[Opening AVAILABLE DATA section]

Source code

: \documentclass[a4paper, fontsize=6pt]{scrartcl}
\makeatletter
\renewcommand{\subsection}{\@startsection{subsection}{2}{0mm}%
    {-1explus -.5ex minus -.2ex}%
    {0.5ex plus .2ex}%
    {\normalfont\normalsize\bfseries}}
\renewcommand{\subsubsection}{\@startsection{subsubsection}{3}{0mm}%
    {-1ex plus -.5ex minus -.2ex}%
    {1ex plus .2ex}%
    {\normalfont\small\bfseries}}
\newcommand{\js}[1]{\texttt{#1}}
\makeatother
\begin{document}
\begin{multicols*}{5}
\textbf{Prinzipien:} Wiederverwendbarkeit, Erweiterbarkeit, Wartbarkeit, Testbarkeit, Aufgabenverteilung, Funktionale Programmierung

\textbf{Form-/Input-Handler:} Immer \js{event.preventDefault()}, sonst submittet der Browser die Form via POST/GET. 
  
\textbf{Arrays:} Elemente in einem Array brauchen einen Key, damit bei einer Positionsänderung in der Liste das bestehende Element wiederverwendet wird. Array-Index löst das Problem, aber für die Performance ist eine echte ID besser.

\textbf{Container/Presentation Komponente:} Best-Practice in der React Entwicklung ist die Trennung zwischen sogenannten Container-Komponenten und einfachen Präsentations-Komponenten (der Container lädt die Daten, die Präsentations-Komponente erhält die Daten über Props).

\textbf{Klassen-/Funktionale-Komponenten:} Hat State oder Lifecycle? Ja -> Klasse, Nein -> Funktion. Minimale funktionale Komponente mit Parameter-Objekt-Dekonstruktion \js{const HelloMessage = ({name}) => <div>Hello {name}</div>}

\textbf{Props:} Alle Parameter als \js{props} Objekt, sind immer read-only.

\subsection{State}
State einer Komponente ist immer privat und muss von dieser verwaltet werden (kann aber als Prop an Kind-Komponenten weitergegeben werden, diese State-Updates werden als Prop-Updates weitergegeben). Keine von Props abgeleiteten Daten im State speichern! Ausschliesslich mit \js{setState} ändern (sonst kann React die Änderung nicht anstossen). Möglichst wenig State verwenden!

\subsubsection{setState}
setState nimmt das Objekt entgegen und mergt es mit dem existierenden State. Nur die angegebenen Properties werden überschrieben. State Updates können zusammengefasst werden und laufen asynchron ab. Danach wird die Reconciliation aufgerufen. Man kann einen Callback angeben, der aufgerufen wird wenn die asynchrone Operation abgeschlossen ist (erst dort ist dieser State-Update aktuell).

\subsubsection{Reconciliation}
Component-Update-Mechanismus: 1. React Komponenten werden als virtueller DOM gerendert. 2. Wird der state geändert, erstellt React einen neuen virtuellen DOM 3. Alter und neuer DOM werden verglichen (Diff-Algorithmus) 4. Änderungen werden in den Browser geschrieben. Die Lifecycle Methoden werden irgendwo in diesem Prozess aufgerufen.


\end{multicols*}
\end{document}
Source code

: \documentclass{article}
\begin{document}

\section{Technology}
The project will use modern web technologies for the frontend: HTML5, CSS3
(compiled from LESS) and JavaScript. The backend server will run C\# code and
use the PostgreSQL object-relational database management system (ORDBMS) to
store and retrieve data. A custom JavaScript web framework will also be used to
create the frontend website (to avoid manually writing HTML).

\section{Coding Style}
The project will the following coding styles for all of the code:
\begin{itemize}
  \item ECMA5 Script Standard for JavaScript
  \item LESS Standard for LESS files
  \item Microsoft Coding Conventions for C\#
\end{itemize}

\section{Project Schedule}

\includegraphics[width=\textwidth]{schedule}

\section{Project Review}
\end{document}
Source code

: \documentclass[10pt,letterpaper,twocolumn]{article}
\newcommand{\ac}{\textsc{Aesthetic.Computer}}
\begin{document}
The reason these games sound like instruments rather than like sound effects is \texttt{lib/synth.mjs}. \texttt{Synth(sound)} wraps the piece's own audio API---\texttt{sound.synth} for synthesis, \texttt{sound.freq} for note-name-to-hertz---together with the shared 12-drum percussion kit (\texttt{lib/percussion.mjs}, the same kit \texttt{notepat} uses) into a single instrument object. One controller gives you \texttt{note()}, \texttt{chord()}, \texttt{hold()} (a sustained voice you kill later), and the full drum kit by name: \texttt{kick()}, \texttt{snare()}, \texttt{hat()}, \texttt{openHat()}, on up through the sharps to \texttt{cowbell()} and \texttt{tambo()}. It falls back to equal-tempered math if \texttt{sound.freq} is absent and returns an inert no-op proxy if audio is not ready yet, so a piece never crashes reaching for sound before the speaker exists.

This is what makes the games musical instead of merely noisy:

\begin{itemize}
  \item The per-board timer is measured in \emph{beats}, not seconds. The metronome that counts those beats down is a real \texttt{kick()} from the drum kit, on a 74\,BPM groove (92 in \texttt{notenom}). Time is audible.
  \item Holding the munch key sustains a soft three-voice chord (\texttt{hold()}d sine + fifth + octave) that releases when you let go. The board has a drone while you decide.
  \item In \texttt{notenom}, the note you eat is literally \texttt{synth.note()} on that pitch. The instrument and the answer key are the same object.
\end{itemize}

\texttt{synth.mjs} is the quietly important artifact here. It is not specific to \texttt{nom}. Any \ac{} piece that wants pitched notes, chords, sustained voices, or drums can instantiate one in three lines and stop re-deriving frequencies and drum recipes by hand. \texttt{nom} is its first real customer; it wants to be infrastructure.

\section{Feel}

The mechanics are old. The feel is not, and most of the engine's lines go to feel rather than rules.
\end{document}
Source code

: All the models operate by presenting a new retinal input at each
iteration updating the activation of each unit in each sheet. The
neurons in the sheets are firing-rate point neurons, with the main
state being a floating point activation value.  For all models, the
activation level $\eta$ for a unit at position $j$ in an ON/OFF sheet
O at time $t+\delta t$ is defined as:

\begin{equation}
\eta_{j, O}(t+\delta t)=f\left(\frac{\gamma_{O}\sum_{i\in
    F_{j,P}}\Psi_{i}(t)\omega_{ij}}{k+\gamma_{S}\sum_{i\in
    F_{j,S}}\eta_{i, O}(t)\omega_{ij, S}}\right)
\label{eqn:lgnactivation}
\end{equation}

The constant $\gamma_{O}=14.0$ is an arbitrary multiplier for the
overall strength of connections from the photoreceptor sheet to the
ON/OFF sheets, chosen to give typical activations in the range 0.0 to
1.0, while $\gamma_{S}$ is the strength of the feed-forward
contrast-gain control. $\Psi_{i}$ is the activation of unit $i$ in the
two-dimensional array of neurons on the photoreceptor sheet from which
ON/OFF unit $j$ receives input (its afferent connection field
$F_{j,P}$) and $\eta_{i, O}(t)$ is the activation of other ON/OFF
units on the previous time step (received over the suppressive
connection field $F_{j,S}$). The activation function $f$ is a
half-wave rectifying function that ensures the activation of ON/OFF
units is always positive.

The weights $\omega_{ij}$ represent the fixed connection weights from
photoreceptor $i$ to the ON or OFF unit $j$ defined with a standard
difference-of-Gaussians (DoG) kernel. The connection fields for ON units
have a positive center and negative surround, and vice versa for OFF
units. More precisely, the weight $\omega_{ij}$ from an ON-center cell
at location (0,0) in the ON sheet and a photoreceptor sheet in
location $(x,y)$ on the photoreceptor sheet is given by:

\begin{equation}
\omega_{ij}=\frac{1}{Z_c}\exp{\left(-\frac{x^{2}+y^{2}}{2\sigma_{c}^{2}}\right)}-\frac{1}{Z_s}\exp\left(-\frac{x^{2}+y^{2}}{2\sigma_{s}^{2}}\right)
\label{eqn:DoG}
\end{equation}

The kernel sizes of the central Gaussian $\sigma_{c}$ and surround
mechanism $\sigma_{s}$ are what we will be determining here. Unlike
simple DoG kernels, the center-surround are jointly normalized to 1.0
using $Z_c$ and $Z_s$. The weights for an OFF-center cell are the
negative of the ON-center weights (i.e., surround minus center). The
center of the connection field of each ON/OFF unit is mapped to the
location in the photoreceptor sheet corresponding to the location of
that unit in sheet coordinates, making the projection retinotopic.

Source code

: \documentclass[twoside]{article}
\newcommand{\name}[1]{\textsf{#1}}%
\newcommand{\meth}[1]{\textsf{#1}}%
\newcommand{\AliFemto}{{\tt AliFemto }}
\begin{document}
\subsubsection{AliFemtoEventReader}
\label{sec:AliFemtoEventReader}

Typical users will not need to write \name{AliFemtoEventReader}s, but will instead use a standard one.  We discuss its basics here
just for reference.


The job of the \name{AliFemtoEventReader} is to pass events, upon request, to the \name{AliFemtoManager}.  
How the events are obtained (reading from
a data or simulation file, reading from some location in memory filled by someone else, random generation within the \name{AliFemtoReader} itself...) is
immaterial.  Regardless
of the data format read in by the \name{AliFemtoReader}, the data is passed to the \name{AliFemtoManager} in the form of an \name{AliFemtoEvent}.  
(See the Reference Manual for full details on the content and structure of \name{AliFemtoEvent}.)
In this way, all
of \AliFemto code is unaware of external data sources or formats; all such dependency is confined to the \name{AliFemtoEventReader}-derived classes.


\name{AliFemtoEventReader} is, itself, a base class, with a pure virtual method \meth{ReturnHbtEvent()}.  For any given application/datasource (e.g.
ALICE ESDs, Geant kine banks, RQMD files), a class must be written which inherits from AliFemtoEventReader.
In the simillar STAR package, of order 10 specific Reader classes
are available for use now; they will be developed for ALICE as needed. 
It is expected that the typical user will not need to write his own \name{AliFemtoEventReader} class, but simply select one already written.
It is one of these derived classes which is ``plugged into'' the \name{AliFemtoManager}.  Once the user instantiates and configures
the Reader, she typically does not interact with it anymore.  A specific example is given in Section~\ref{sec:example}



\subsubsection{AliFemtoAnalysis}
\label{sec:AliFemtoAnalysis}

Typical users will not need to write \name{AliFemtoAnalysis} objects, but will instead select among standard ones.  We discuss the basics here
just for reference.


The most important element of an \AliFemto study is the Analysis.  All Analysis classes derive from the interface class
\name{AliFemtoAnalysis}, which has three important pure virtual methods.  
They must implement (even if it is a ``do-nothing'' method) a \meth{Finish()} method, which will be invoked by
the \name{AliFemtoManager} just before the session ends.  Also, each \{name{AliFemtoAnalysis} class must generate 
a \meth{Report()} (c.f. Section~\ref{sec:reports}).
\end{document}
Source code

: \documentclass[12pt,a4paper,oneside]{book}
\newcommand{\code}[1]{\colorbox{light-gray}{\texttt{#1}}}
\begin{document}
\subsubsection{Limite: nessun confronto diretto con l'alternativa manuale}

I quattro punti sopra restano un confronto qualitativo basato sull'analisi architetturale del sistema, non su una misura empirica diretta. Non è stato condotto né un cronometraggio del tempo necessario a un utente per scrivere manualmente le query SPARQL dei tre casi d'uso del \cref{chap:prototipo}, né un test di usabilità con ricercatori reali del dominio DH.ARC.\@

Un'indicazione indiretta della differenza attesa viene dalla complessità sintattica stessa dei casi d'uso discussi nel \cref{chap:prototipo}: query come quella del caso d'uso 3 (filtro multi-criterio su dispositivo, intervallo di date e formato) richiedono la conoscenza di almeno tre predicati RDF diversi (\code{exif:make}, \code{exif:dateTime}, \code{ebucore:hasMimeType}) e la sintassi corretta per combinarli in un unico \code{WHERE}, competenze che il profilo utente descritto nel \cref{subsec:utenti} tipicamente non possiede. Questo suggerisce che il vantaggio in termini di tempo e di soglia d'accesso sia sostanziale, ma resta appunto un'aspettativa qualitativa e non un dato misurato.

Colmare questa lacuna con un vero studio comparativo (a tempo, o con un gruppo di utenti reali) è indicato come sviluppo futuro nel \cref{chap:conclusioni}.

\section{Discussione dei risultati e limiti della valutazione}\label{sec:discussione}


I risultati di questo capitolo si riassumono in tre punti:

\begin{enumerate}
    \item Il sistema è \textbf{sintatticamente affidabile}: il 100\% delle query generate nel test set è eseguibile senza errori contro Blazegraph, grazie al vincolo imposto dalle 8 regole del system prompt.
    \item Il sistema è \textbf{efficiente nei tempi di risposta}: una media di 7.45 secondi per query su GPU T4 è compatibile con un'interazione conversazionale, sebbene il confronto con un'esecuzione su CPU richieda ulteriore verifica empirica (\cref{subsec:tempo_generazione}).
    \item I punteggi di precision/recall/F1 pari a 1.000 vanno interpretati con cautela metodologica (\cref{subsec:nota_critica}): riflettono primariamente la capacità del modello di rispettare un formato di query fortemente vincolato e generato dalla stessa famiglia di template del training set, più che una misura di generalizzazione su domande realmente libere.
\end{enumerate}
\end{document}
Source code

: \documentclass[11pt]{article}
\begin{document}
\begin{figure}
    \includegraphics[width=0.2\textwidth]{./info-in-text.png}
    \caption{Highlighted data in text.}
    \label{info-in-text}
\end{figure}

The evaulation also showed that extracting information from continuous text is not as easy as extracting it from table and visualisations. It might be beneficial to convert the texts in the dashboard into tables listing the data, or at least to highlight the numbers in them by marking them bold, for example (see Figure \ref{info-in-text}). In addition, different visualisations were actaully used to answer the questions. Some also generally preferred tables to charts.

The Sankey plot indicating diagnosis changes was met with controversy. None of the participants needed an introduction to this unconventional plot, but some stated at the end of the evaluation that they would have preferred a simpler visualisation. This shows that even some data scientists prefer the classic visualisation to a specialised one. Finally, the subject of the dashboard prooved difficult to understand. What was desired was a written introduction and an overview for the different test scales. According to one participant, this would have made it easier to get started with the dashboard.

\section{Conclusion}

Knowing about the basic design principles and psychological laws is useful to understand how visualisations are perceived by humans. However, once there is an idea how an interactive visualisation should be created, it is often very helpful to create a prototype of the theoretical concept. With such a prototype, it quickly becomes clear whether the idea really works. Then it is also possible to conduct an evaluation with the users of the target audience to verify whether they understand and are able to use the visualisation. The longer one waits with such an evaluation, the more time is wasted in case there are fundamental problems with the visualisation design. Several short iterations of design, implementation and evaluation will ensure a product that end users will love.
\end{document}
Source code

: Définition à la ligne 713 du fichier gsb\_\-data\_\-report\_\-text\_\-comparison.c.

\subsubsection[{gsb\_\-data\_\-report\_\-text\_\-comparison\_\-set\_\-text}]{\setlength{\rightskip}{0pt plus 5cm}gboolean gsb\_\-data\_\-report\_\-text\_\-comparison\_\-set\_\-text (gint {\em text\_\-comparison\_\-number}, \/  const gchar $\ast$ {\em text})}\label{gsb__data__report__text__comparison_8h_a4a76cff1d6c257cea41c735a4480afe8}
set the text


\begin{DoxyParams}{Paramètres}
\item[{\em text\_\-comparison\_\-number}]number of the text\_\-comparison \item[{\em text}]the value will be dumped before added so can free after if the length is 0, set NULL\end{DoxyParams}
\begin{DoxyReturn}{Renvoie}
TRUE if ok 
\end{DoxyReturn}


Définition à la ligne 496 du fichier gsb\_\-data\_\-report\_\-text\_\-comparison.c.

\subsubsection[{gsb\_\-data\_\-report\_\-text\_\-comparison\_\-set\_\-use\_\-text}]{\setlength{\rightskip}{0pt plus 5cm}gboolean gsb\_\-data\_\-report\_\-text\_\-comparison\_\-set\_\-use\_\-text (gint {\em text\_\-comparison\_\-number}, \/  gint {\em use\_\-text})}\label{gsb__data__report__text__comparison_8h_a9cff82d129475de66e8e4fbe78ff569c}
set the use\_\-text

[Closing AVAILABLE DATA section]

- **WORK TO COMPLETE**: Only lines containing the string "into" belong in the answer; find them in the data above and copy them.

- **ANSWER BOX**:
The reason these games sound like instruments rather than like sound effects is \texttt{lib/synth.mjs}. \texttt{Synth(sound)} wraps the piece's own audio API---\texttt{sound.synth} for synthesis, \texttt{sound.freq} for note-name-to-hertz---together with the shared 12-drum percussion kit (\texttt{lib/percussion.mjs}, the same kit \texttt{notepat} uses) into a single instrument object. One controller gives you \texttt{note()}, \texttt{chord()}, \texttt{hold()} (a sustained voice you kill later), and the full drum kit by name: \texttt{kick()}, \texttt{snare()}, \texttt{hat()}, \texttt{openHat()}, on up through the sharps to \texttt{cowbell()} and \texttt{tambo()}. It falls back to equal-tempered math if \texttt{sound.freq} is absent and returns an inert no-op proxy if audio is not ready yet, so a piece never crashes reaching for sound before the speaker exists.
It is one of these derived classes which is ``plugged into'' the \name{AliFemtoManager}.  Once the user instantiates and configures
The evaulation also showed that extracting information from continuous text is not as easy as extracting it from table and visualisations. It might be beneficial to convert the texts in the dashboard into tables listing the data, or at least to highlight the numbers in them by marking them bold, for example (see Figure \ref{info-in-text}). In addition, different visualisations were actaully used to answer the questions. Some also generally preferred tables to charts.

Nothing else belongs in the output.